Go through the entries below. Copy each line in which "variables" appears.

*** DATASET RECORDS

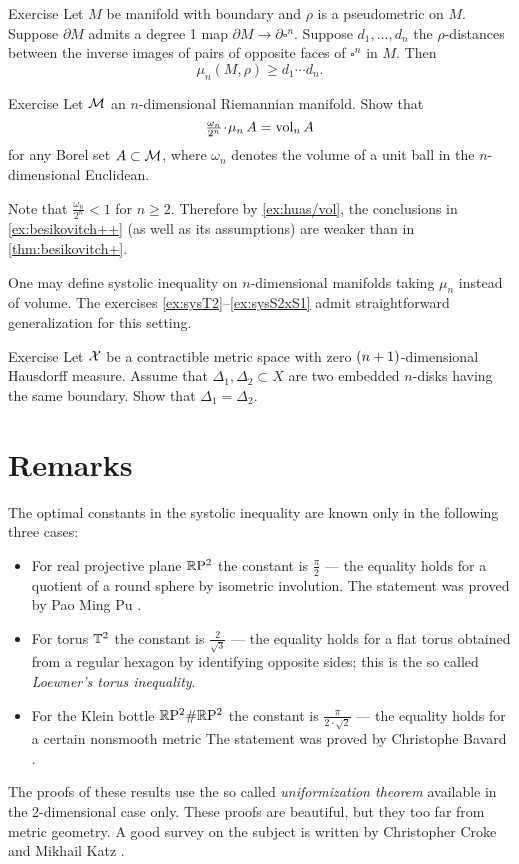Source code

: \begin{thm}{Exercise}\label{ex:besikovitch++}
Let $M$ be manifold with boundary and $\rho$ is a pseudometric on $M$.
Suppose $\partial M$ admits a degree 1 map $\partial M\to\partial\square^n$. 
Suppose $d_1,\dots, d_n$ the $\rho$-distances between the inverse images of pairs of opposite faces of $\square^n$ in $M$.
Then 
\[\mu_n(M,\rho)\ge d_1\cdots d_n.\]
\end{thm}

\begin{thm}{Exercise}\label{ex:huas/vol}
Let $\mathcal{M}$ an $n$-dimensional Riemannian manifold.
Show that 
\[\tfrac{\omega_n}{2^n}\cdot\mu_n\,A=\vol_n A\]
for any Borel set $A\subset \mathcal{M}$, where $\omega_n$ denotes the volume of a unit ball in the $n$-dimensional Euclidean.
\end{thm}

Note that $\tfrac{\omega_n}{2^n}<1$ for $n\ge 2$.
Therefore by \ref{ex:huas/vol}, the conclusions in \ref{ex:besikovitch++} (as well as its assumptions) are weaker than in \ref{thm:besikovitch+}.

One may define systolic inequality on $n$-dimensional manifolds taking $\mu_n$ instead of volume. 
The exercises \ref{ex:sysT2}--\ref{ex:sysS2xS1} admit straightforward generalization for this setting.

\begin{thm}{Exercise}\label{ex:2top-discs}
Let $\mathcal{X}$ be a contractible metric space with zero $(n\z+1)$-dimensional Hausdorff measure.
Assume that $\Delta_1,\Delta_2\subset X$ are two embedded $n$-disks having the same boundary.
Show that $\Delta_1=\Delta_2$.
\end{thm}

\section{Remarks}

The optimal constants in the systolic inequality are known only in the following three cases:
\begin{itemize}
\item For real projective plane $\mathbb{R}\mathrm{P}^2$ the constant is $\tfrac\pi2$ --- the equality holds for a quotient of a round sphere by isometric involution. The statement was proved by Pao Ming Pu \cite{pu}.\label{page:pu}
\item For torus $\mathbb{T}^2$ the constant is $\tfrac2{\sqrt{3}}$ --- the equality holds for a flat torus obtained from a regular hexagon by identifying opposite sides; this is the so called \emph{Loewner's torus inequality}.
\item For the Klein bottle $\mathbb{R}\mathrm{P}^2\#\mathbb{R}\mathrm{P}^2$  the constant is $\tfrac\pi{2\cdot\sqrt2}$ --- the equality holds for a certain nonsmooth metric The statement was proved by Christophe Bavard \cite{bavard}.
\end{itemize}
The proofs of these results use the so called {}\emph{uniformization theorem}   available in the 2-dimensional case only.
These proofs are beautiful, but they too far from metric geometry.
A good survey on the subject is written by Christopher Croke and Mikhail Katz \cite{croke-katz}.

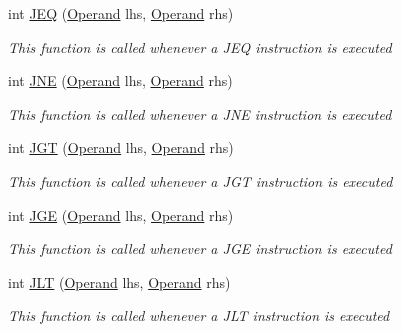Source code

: \begin{DoxyCompactItemize}
int \hyperlink{class_c_p_u___o_s___simulator_1_1_c_p_u_1_1_instruction_a4b8c21ddee6ae28e5c7dcfe4ed83e5b0}{J\+E\+Q} (\hyperlink{class_c_p_u___o_s___simulator_1_1_c_p_u_1_1_operand}{Operand} lhs, \hyperlink{class_c_p_u___o_s___simulator_1_1_c_p_u_1_1_operand}{Operand} rhs)
\begin{DoxyCompactList}\small\item\em This function is called whenever a J\+E\+Q instruction is executed \end{DoxyCompactList}\item 
int \hyperlink{class_c_p_u___o_s___simulator_1_1_c_p_u_1_1_instruction_aacc7e6dcc303f8bad362559bcda3b4f8}{J\+N\+E} (\hyperlink{class_c_p_u___o_s___simulator_1_1_c_p_u_1_1_operand}{Operand} lhs, \hyperlink{class_c_p_u___o_s___simulator_1_1_c_p_u_1_1_operand}{Operand} rhs)
\begin{DoxyCompactList}\small\item\em This function is called whenever a J\+N\+E instruction is executed \end{DoxyCompactList}\item 
int \hyperlink{class_c_p_u___o_s___simulator_1_1_c_p_u_1_1_instruction_a40005a411c3cdaad9c59d93f11df0b34}{J\+G\+T} (\hyperlink{class_c_p_u___o_s___simulator_1_1_c_p_u_1_1_operand}{Operand} lhs, \hyperlink{class_c_p_u___o_s___simulator_1_1_c_p_u_1_1_operand}{Operand} rhs)
\begin{DoxyCompactList}\small\item\em This function is called whenever a J\+G\+T instruction is executed \end{DoxyCompactList}\item 
int \hyperlink{class_c_p_u___o_s___simulator_1_1_c_p_u_1_1_instruction_ab9afe42e5248b90dcb8c93bdc738480d}{J\+G\+E} (\hyperlink{class_c_p_u___o_s___simulator_1_1_c_p_u_1_1_operand}{Operand} lhs, \hyperlink{class_c_p_u___o_s___simulator_1_1_c_p_u_1_1_operand}{Operand} rhs)
\begin{DoxyCompactList}\small\item\em This function is called whenever a J\+G\+E instruction is executed \end{DoxyCompactList}\item 
int \hyperlink{class_c_p_u___o_s___simulator_1_1_c_p_u_1_1_instruction_a9604e15da40e3e59f6c50902b7abb288}{J\+L\+T} (\hyperlink{class_c_p_u___o_s___simulator_1_1_c_p_u_1_1_operand}{Operand} lhs, \hyperlink{class_c_p_u___o_s___simulator_1_1_c_p_u_1_1_operand}{Operand} rhs)
\begin{DoxyCompactList}\small\item\em This function is called whenever a J\+L\+T instruction is executed \end{DoxyCompactList}\item 

\end{DoxyCompactItemize}

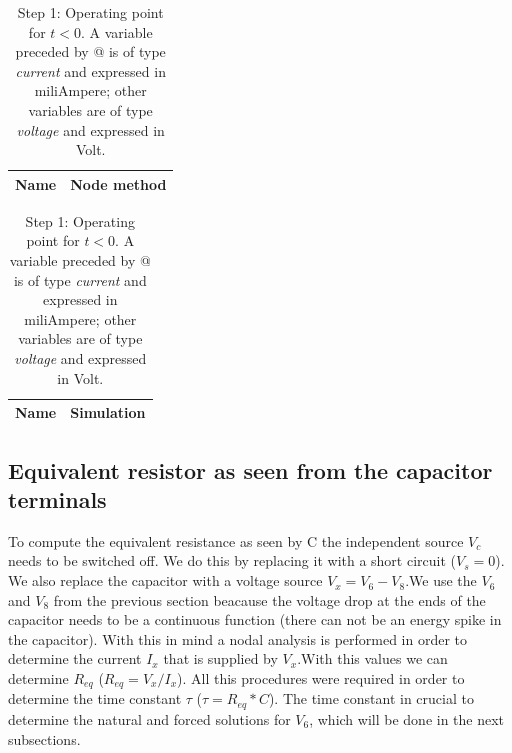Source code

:\begin{table}[H]
\parbox{.45\linewidth}{
  \centering 
  \begin{tabular}{|l|r|}
    \hline    
    {\bf Name} & {\bf Node method}\\ \hline
    
  \end{tabular}
  \caption{A variable that starts with "Ir" and the variable "Gb" are of type {\em current}
    and expressed in milliampere (mA); all the other variables that start with a "V" are of the type {\it voltage} and expressed in
    Volt (V).}
  \label{tab:theoretical}
  
 }
 \hfill
 \parbox{.45\linewidth}{
 \centering
  \begin{tabular}{|l|r|}
    \hline    
    {\bf Name} & {\bf Simulation} \\ \hline
    
  \end{tabular}
  \caption{Step 1: Operating point for $t<0$. A variable preceded by @ is of type {\em current}
    and expressed in miliAmpere; other variables are of type {\it voltage} and expressed in
    Volt.}
  \label{tab:op}
 
 }
\end{table}


\subsection{Equivalent resistor as seen from the capacitor terminals}

To compute the equivalent resistance as seen by C the independent source $V_c$ needs to be switched off. We do this by replacing it with a short circuit ($V_s=0$). We also replace the capacitor with a voltage source $V_x=V_6-V_8$.We use the $V_6$ and $V_8$ from the previous section beacause the voltage drop at the ends of the capacitor needs to be a continuous function (there can not be an energy spike in the capacitor). With this in mind a nodal analysis is performed in order to determine the current $I_x$ that is supplied by $V_x$.With this values we can determine $R_{eq}$ ($R_{eq}=V_x/I_x$). All this procedures were required in order to determine the time constant $\tau$ ($\tau=R_{eq}*C$). The time constant in crucial to determine the natural and forced solutions for $V_6$, which will be done in the next subsections.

******

* _SOLUTION TO THE EXERCISE_
    and expressed in milliampere (mA); all the other variables that start with a "V" are of the type {\it voltage} and expressed in
    and expressed in miliAmpere; other variables are of type {\it voltage} and expressed in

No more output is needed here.